La collection
« L’imaginaire et le contemporain »
est dirigée par Vincenzo Susca.
Michel Maffesoli, La force de l’imaginaire. Contre
les bien-pensants.
Introduction
« Marty ! Il nous faut retourner
vers le futur ! »
Le moine était censé se repaître non pas de la chair des animaux mais du Verbe de Dieu, en une mastication musculaire — c’était ce que l’on appelait la ruminatio, d’où se dégageait la pleine saveur ou la signification du texte.
Michael Camille, Images dans les marges
Il y a une accélération de l’histoire.
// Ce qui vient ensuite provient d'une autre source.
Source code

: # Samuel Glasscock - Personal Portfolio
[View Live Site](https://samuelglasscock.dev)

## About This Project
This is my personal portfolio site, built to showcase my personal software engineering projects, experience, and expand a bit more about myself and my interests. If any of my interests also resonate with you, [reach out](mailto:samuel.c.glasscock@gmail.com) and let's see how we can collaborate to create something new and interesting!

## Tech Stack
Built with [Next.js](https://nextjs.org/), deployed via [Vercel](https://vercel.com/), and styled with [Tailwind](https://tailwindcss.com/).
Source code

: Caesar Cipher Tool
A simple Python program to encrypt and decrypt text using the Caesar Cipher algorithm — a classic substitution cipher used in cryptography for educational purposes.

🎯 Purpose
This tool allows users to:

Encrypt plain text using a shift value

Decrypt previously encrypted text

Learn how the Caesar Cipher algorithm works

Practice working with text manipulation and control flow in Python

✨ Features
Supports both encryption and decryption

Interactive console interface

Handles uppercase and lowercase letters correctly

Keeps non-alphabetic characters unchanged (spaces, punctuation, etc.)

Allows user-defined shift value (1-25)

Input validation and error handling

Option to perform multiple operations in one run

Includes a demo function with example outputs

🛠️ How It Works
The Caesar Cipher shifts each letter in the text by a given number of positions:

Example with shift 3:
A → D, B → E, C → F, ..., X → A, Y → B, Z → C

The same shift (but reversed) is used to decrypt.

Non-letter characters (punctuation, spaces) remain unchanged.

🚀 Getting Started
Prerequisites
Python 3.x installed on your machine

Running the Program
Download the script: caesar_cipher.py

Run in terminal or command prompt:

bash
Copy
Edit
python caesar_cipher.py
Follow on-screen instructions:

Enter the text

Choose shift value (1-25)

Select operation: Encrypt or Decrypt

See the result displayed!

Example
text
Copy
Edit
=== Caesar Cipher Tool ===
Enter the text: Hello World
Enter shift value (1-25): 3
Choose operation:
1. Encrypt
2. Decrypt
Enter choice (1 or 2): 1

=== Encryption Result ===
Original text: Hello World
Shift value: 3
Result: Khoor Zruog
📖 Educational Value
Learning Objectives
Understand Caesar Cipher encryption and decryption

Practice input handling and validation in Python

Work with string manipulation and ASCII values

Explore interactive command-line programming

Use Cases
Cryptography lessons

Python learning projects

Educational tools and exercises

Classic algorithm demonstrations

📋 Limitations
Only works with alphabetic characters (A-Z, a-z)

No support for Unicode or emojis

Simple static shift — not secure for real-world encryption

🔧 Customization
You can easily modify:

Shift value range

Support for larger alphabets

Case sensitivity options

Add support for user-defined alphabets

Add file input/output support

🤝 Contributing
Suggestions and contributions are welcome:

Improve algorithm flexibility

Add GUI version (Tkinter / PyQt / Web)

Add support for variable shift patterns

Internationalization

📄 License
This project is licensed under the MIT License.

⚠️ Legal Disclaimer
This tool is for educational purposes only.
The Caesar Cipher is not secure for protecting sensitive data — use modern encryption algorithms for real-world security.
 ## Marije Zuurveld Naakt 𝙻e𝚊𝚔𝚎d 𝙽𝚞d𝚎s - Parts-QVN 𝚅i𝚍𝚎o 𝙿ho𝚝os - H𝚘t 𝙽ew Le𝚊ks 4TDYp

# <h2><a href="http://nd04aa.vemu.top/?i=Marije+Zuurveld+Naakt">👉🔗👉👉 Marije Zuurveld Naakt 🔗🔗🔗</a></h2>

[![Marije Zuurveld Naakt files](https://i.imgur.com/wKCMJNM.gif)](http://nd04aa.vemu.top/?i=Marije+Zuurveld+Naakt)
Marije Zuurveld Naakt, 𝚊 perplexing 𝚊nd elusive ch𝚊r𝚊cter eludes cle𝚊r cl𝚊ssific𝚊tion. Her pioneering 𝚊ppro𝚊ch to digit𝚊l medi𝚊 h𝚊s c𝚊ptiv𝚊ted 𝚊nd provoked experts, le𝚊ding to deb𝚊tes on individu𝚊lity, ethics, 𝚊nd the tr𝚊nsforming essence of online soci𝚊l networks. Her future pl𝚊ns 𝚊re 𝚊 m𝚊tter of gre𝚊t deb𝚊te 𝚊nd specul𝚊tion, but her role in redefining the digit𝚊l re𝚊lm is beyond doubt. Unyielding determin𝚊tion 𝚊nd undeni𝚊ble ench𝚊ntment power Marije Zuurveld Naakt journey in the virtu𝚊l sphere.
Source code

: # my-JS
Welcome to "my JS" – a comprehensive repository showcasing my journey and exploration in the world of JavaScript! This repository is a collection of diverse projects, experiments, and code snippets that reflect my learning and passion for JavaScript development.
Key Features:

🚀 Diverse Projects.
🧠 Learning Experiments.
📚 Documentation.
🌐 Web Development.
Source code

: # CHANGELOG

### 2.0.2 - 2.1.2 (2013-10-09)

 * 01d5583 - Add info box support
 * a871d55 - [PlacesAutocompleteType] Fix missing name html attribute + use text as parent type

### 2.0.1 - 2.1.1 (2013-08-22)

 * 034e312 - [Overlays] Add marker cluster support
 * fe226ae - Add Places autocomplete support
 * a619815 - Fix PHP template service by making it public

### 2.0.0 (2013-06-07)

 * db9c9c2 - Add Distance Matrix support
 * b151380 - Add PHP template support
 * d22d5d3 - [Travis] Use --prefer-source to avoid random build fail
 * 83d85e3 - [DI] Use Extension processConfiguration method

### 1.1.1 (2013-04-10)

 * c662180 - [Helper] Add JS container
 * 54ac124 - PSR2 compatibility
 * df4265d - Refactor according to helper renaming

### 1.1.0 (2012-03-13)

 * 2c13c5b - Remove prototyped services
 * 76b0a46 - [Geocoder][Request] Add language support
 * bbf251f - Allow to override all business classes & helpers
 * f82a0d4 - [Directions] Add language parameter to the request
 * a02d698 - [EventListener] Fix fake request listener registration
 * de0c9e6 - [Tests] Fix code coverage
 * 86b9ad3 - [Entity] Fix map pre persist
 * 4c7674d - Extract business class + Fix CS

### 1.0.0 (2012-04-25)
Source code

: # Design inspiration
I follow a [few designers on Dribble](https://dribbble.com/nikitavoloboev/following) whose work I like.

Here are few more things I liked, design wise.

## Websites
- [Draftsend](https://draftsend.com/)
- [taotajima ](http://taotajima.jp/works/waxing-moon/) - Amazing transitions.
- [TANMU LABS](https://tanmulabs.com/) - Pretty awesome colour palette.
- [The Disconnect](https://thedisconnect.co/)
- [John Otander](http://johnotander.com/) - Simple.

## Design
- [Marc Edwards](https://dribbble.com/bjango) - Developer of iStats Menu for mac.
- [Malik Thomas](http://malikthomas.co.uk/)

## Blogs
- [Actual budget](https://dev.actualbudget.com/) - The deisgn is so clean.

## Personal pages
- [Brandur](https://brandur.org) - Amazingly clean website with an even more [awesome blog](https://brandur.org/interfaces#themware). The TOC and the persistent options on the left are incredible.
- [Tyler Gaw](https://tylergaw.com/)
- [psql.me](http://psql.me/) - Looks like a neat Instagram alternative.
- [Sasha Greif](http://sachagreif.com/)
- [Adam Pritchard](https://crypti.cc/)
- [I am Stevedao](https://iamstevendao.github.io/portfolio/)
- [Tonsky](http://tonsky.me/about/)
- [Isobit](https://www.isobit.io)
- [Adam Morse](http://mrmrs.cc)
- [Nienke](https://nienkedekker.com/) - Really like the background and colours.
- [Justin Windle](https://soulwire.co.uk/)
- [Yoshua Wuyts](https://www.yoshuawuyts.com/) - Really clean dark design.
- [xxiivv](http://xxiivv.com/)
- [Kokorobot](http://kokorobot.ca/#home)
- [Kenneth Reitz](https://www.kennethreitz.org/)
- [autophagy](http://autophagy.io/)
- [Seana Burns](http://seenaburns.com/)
Notre monde a connu plus de transformations au cours des trente ou quarante dernières années que dans les trois ou quatre siècles précédents et pourtant, en y réfléchissant bien, rien de nouveau sous le soleil. L’homme contemporain se sent souvent perdu au milieu de cette agitation et, comme aspiré par une immense vacuité de la vitesse, il ne trouve plus le regard qui donne du recul, il n’a plus accès à cette temporalité du ventre qui, du Moyen Âge à Nietzsche, était la qualité du gentilhomme, du prudhomme, à savoir : la ruminatio.
Mâcher les mots, non pas pour les étouffer, mais bien pour les incorporer, pour prendre le temps nécessaire à la compréhension et l’incorporation du monde qu’ils contiennent et décrivent. Ce livre propose cette expérience bovine qui fait tant défaut à l’homme moderne, à l’homme pressé. Il faut aussi savoir regarder passer le train en ruminant calmement.
Commençons donc par prendre du recul, et replaçons l’époque dans ce qu’elle est, une parenthèse — épochè. Il y a de multiples continuités, et, pour comprendre le monde, il est parfois bon de regarder en arrière, d’avoir des yeux derrière la tête ou, pour reprendre la métaphore bovine, de parcourir lentement le chemin que l’herbe suit en fermentant dans les quatre estomacs qui président à sa transformation.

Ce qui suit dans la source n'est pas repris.